Debate on reparations draws crowd

national debate over reparations to African-American descendents of slaves came to Princeton Thursday night with a fiery discussion hosted by the American Whig-Cliosophic Society.

The debate , before several hundred people in McCosh 50, brought together two of the best-known speakers on the reparations issue: David Horowitz, whose advertisement "Ten Reasons Why Reparations for Slavery is a Bad Idea - and Racist Too" has created controversy on college campuses across the U.S.; and Dorothy Benton Lewis, co-chair of the National Coalition of Blacks for Reparations in America. Th event marked the third time the two met to debate reparations.

In her opening remarks, Lewis argued that reparations to African-Americans for the labor stolen during slavery are long overdue and are necessary if the United States is to create a legacy of inclusion and democracy. She asserted that the African-American community has called for reparations since emancipation, but the demands have fallen on deaf ears. After 136 years, "Congress has not honored its debt to the African people," she said. "Emancipation without reparations is a farce."

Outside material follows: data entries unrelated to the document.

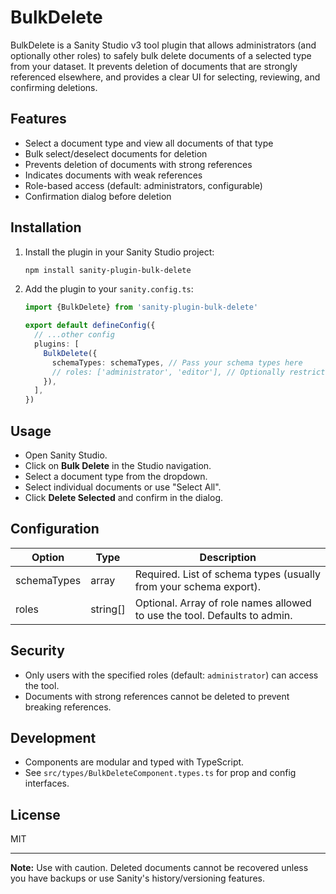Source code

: # BulkDelete

BulkDelete is a Sanity Studio v3 tool plugin that allows administrators (and optionally other roles) to safely bulk delete documents of a selected type from your dataset. It prevents deletion of documents that are strongly referenced elsewhere, and provides a clear UI for selecting, reviewing, and confirming deletions.

## Features

- Select a document type and view all documents of that type
- Bulk select/deselect documents for deletion
- Prevents deletion of documents with strong references
- Indicates documents with weak references
- Role-based access (default: administrators, configurable)
- Confirmation dialog before deletion

## Installation

1. Install the plugin in your Sanity Studio project:

   ```sh
   npm install sanity-plugin-bulk-delete
   ```

2. Add the plugin to your `sanity.config.ts`:

   ```ts
   import {BulkDelete} from 'sanity-plugin-bulk-delete'

   export default defineConfig({
     // ...other config
     plugins: [
       BulkDelete({
         schemaTypes: schemaTypes, // Pass your schema types here
         // roles: ['administrator', 'editor'], // Optionally restrict to specific roles
       }),
     ],
   })
   ```

## Usage

- Open Sanity Studio.
- Click on **Bulk Delete** in the Studio navigation.
- Select a document type from the dropdown.
- Select individual documents or use "Select All".
- Click **Delete Selected** and confirm in the dialog.

## Configuration

| Option      | Type     | Description                                                                 |
|-------------|----------|-----------------------------------------------------------------------------|
| schemaTypes | array    | Required. List of schema types (usually from your schema export).           |
| roles       | string[] | Optional. Array of role names allowed to use the tool. Defaults to admin.   |

## Security

- Only users with the specified roles (default: `administrator`) can access the tool.
- Documents with strong references cannot be deleted to prevent breaking references.

## Development

- Components are modular and typed with TypeScript.
- See `src/types/BulkDeleteComponent.types.ts` for prop and config interfaces.

## License

MIT

---
**Note:** Use with caution. Deleted documents cannot be recovered unless you have backups or use Sanity's history/versioning features.

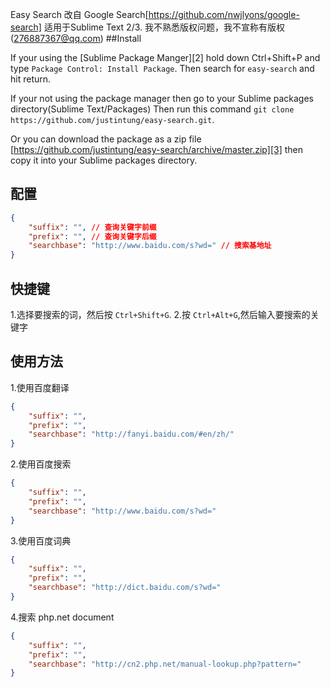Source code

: Easy Search
改自 Google Search[https://github.com/nwjlyons/google-search]
适用于Sublime Text 2/3.
我不熟悉版权问题，我不宣称有版权(276887367@qq.com)
##Install

If your using the [Sublime Package Manger][2] hold down Ctrl+Shift+P and type
`Package Control: Install Package`. Then search for `easy-search` and hit return.

If your not using the package manager then go to your Sublime packages directory(Sublime Text/Packages) Then run this command `git clone https://github.com/justintung/easy-search.git`.

Or you can download the package as a zip file [https://github.com/justintung/easy-search/archive/master.zip][3] then copy it into your Sublime packages directory.
## 配置
```json
{
    "suffix": "", // 查询关键字前缀
    "prefix": "", // 查询关键字后缀
    "searchbase": "http://www.baidu.com/s?wd=" // 搜索基地址
}
```
## 快捷键
1.选择要搜索的词，然后按 `Ctrl+Shift+G`.
2.按 `Ctrl+Alt+G`,然后输入要搜索的关键字

## 使用方法

1.使用百度翻译
```json
{
    "suffix": "",
    "prefix": "",
    "searchbase": "http://fanyi.baidu.com/#en/zh/"
}
```
2.使用百度搜索
```json
{
    "suffix": "",
    "prefix": "",
    "searchbase": "http://www.baidu.com/s?wd="
}
```
3.使用百度词典
```json
{
    "suffix": "",
    "prefix": "",
    "searchbase": "http://dict.baidu.com/s?wd="
}
```
4.搜索 php.net document
```json
{
    "suffix": "",
    "prefix": "",
    "searchbase": "http://cn2.php.net/manual-lookup.php?pattern="
}
```
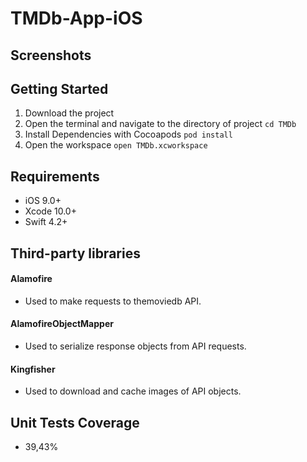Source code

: # TMDb-App-iOS

## Screenshots



## Getting Started

1. Download the project
1. Open the terminal and navigate to the directory of project ```cd TMDb```
1. Install Dependencies with Cocoapods ```pod install```
1. Open the workspace ```open TMDb.xcworkspace```

## Requirements

- iOS 9.0+ 
- Xcode 10.0+
- Swift 4.2+

## Third-party libraries

#### Alamofire
- Used to make requests to themoviedb API.

#### AlamofireObjectMapper
- Used to serialize response objects from API requests.

#### Kingfisher
- Used to download and cache images of API objects.

## Unit Tests Coverage 

- 39,43%
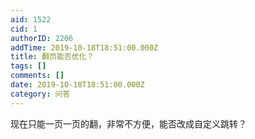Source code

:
 ```yaml
---
aid: 1522
cid: 1
authorID: 2206
addTime: 2019-10-18T18:51:00.000Z
title: 翻页能否优化？
tags: []
comments: []
date: 2019-10-18T18:51:00.000Z
category: 问答
---
```


现在只能一页一页的翻，非常不方便，能否改成自定义跳转？
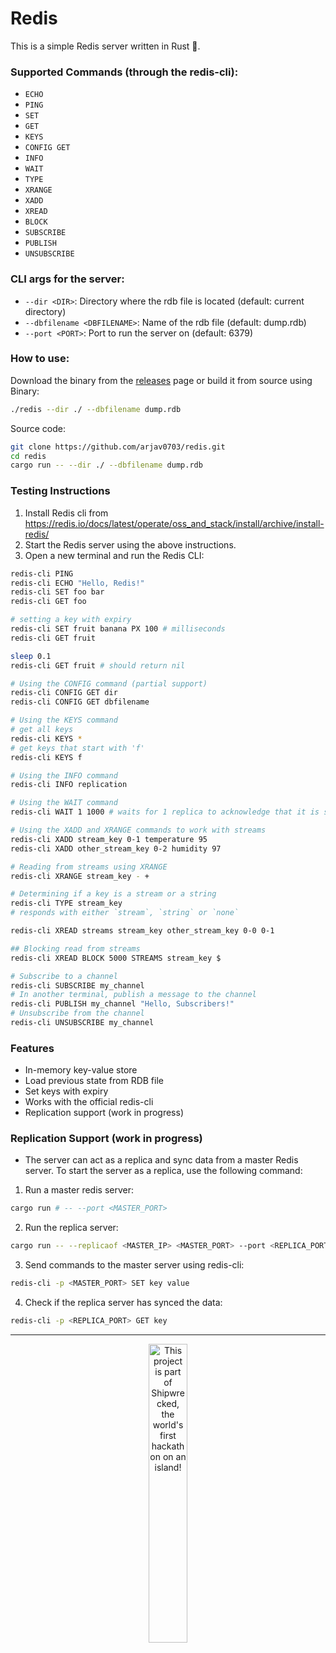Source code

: # Redis 

This is a simple Redis server written in Rust 🦀.

### Supported Commands (through the redis-cli):
- `ECHO`
- `PING`
- `SET`
- `GET`
- `KEYS`
- `CONFIG GET`
- `INFO`
- `WAIT`
- `TYPE`
- `XRANGE` 
- `XADD`
- `XREAD`
- `BLOCK`
- `SUBSCRIBE`
- `PUBLISH`
- `UNSUBSCRIBE`

### CLI args for the server:
- `--dir <DIR>`: Directory where the rdb file is located (default: current directory)
- `--dbfilename <DBFILENAME>`: Name of the rdb file (default: dump.rdb)
- `--port <PORT>`: Port to run the server on (default: 6379)


### How to use: 
Download the binary from the [releases](github.com/arjav0703/redis/releases) page or build it from source using
Binary: 
```bash
./redis --dir ./ --dbfilename dump.rdb
```

Source code:
```bash
git clone https://github.com/arjav0703/redis.git
cd redis
cargo run -- --dir ./ --dbfilename dump.rdb
```
### Testing Instructions

1. Install Redis cli from https://redis.io/docs/latest/operate/oss_and_stack/install/archive/install-redis/
2. Start the Redis server using the above instructions.
3. Open a new terminal and run the Redis CLI:
```bash
redis-cli PING
redis-cli ECHO "Hello, Redis!"
redis-cli SET foo bar
redis-cli GET foo

# setting a key with expiry
redis-cli SET fruit banana PX 100 # milliseconds
redis-cli GET fruit

sleep 0.1 
redis-cli GET fruit # should return nil

# Using the CONFIG command (partial support)
redis-cli CONFIG GET dir 
redis-cli CONFIG GET dbfilename

# Using the KEYS command
# get all keys
redis-cli KEYS *
# get keys that start with 'f'
redis-cli KEYS f

# Using the INFO command 
redis-cli INFO replication

# Using the WAIT command
redis-cli WAIT 1 1000 # waits for 1 replica to acknowledge that it is synced with the master within 1000 ms

# Using the XADD and XRANGE commands to work with streams
redis-cli XADD stream_key 0-1 temperature 95
redis-cli XADD other_stream_key 0-2 humidity 97

# Reading from streams using XRANGE
redis-cli XRANGE stream_key - +

# Determining if a key is a stream or a string 
redis-cli TYPE stream_key
# responds with either `stream`, `string` or `none`

redis-cli XREAD streams stream_key other_stream_key 0-0 0-1

## Blocking read from streams
redis-cli XREAD BLOCK 5000 STREAMS stream_key $

# Subscribe to a channel
redis-cli SUBSCRIBE my_channel
# In another terminal, publish a message to the channel
redis-cli PUBLISH my_channel "Hello, Subscribers!"
# Unsubscribe from the channel
redis-cli UNSUBSCRIBE my_channel

```
### Features
- In-memory key-value store
- Load previous state from RDB file
- Set keys with expiry
- Works with the official redis-cli
- Replication support (work in progress)


### Replication Support (work in progress)
- The server can act as a replica and sync data from a master Redis server. To start the server as a replica, use the following command:
1. Run a master redis server:
```bash
cargo run # -- --port <MASTER_PORT>
```
2. Run the replica server:
```bash
cargo run -- --replicaof <MASTER_IP> <MASTER_PORT> --port <REPLICA_PORT>
```

3. Send commands to the master server using redis-cli:
```bash
redis-cli -p <MASTER_PORT> SET key value
```

4. Check if the replica server has synced the data:
```bash
redis-cli -p <REPLICA_PORT> GET key
```

--- 
<div align="center">
  <a href="https://shipwrecked.hackclub.com/?t=ghrm" target="_blank">
    <img src="https://hc-cdn.hel1.your-objectstorage.com/s/v3/739361f1d440b17fc9e2f74e49fc185d86cbec14_badge.png" 
         alt="This project is part of Shipwrecked, the world's first hackathon on an island!" 
         style="width: 35%;">
  </a>
</div>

Horowitz, president of the Center for the Study of Popular Culture, emphatically disagreed, arguing that both the victims and beneficiaries of slavery in the U.S. are long dead. He said it would be "political insanity" to force immigrants and refugees who cannot adequately support themselves to pay reparations to African-Americans when neither they nor their ancestors were in the U.S. at the time of slavery.

Horowitz attacked the Daily Princetonian for its handling of his advertisement, drawing boos from several audience members. The Prince ran the ad April 4 along with a note to readers calling its message offensive and racist, winning praise from many in the University community and beyond. "It is an absolute disgrace what has happened on this campus," Horowitz said, chiding faculty members and others whom he alleged have stayed silent on the issue.

"It's time to stop looking at the past, stop playing the victim," Horowitz said, charging that leaders of the reparations movement blame slavery for poverty, broken families and other problems. Instead of reparations, he called for programs to help disadvantaged Americans without regard for race.

Lewis, however, said reparations were needed to hold the U.S. government accountable and to promote economic development in African-American communities. Reparations would help African-Americans create jobs and build educational systems and other institutions that would serve their own needs, she said. For African-Americans, she said, reparations would be "the first opportunity to experience democracy in this country."

She noted that the U.S. called for reparations from Germany after World War II and from Iraq after the Gulf War, but is unwilling to pay its own debts to African-Americans. "We're not asking for a handout," Lewis said. "We're asking for the stolen loot to be returned."

The American Whig-Cliosophic Society is the world's oldest college political and debating society, founded in 1769 by then-Princeton undergraduate James Madison, who became the fourth U.S. president.